We know more about Delos Davis, who had moved with his formerly enslaved parents from Maryland to the Windsor, Ontario area.  Because no lawyer would hire him as an articling student for more than a decade, he was forced to obtain special admission through provincial legislation. His call to the bar in 1886 came over the repeated protests of the Law Society. Because memories had faded of Robert Sutherland’s historic first, Delos Davis believed he was the first. The racist reception he received indicates that many people also thought he was the first. Delos Davis defended many Black criminal clients, and he was forced to develop special strategies to fight for fairness inside a criminal justice system riddled with racist police, judges and jurors.

Clara Brett Martin broke the gender barrier in 1897, when she was called to the bar in Toronto, the first woman in the entire British Commonwealth. Women were still forbidden to vote, to be elected as politicians, to sit on juries or serve as judges. The 23-year-old woman successfully navigated a six-year battle of initial rejection, two provincial statutes, multiple bencher debates, a tied Law Society vote broken only by the Treasurer’s “yes” vote, and significant sexual harassment during her articles and bar ad course. 

The press descended upon her first courtroom appearance, keen to report on her appearance, voice inflection and facial tone:

A young lady, gowned in a pretty brown walking suit, came in quietly and took her seat up within the rail. The judge [called her case] and the young lady removed her hat, stepped down before the stand and [called her witnesses] in the quietest of voices.  [Upon conclusion of her case] the young lady put on her hat and walked out. But it was pretty to see the colour spring to her cheeks when she heard the judge’s words and knew that she had won this, the first case, for her firm.

It took another half-century before Canada’s first Asian-Canadian lawyer, Kew Dock Yip, was called to the Ontario bar in 1945.  Educated at Columbia University, the University of Michigan, and the University of British Columbia, it took him three tries just to get admitted to Osgoode Hall Law School.
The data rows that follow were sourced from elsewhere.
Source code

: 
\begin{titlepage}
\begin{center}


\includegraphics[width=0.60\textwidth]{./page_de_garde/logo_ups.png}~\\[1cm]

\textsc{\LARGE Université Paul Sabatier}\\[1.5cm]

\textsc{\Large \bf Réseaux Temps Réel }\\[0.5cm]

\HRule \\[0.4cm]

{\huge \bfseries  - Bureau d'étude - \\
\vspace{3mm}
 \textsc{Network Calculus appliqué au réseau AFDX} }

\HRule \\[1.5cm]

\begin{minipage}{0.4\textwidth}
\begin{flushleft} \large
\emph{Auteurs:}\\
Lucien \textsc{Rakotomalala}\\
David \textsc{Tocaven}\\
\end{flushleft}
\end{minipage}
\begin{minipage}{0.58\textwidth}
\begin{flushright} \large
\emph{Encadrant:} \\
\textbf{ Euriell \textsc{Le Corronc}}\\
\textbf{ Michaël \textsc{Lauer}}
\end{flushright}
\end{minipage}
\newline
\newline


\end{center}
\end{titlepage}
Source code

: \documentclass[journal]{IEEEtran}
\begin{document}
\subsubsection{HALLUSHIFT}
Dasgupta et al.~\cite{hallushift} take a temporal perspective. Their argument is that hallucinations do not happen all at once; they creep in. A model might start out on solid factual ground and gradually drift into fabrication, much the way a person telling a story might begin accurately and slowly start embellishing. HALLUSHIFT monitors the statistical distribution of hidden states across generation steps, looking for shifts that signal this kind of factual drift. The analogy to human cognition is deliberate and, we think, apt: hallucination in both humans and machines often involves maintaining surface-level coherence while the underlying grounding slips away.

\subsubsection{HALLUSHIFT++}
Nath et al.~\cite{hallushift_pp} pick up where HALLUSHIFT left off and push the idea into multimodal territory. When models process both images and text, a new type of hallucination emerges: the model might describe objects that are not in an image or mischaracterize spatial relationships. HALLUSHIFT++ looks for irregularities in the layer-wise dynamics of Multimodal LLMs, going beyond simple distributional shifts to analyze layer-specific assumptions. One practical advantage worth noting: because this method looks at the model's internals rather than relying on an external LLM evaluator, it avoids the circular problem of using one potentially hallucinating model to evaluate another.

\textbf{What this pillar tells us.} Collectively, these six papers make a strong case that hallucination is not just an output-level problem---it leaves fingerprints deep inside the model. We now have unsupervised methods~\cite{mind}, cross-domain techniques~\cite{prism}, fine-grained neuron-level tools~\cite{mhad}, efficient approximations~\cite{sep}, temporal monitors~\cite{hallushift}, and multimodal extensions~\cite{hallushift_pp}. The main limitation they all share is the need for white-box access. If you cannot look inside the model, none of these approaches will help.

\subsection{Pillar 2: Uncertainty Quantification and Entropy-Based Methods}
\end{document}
He opened his law practice on Elizabeth Street, which was then in the heart of Toronto’s Chinatown. He was a driving force in the campaign to repeal the racist Chinese Exclusion Act, which had shut down Asian immigration for decades.  

The barriers facing the first Indigenous lawyers were, if anything, even more impenetrable.  25-year-old Andrew Paull, a member of the Squamish Nation, began working in a law office in 1917, but was denied admission to the B.C. bar four years later because, despite his fluency in English and French, he had no Latin and, as an Indigenous man, he was barred from the vote. He went on to become one of Canada’s most significant advocates for Indigenous rights, without a law degree.

We think that Norman Lickers may have become the first Indigenous lawyer in Canada when he was called to the Ontario bar in 1938. Raised on Six Nations territory, orphaned before he reached school age and educated at the Mohawk Institute residential school, Lickers graduated from Osgoode Hall Law School and practiced criminal law in Brantford.  His disbarment in 1950 should send up a red flag to all of us. His dismissal from the bar was to become a pattern of disproportionate discipline that Law Society governors meted out to racialized lawyers – then and now. 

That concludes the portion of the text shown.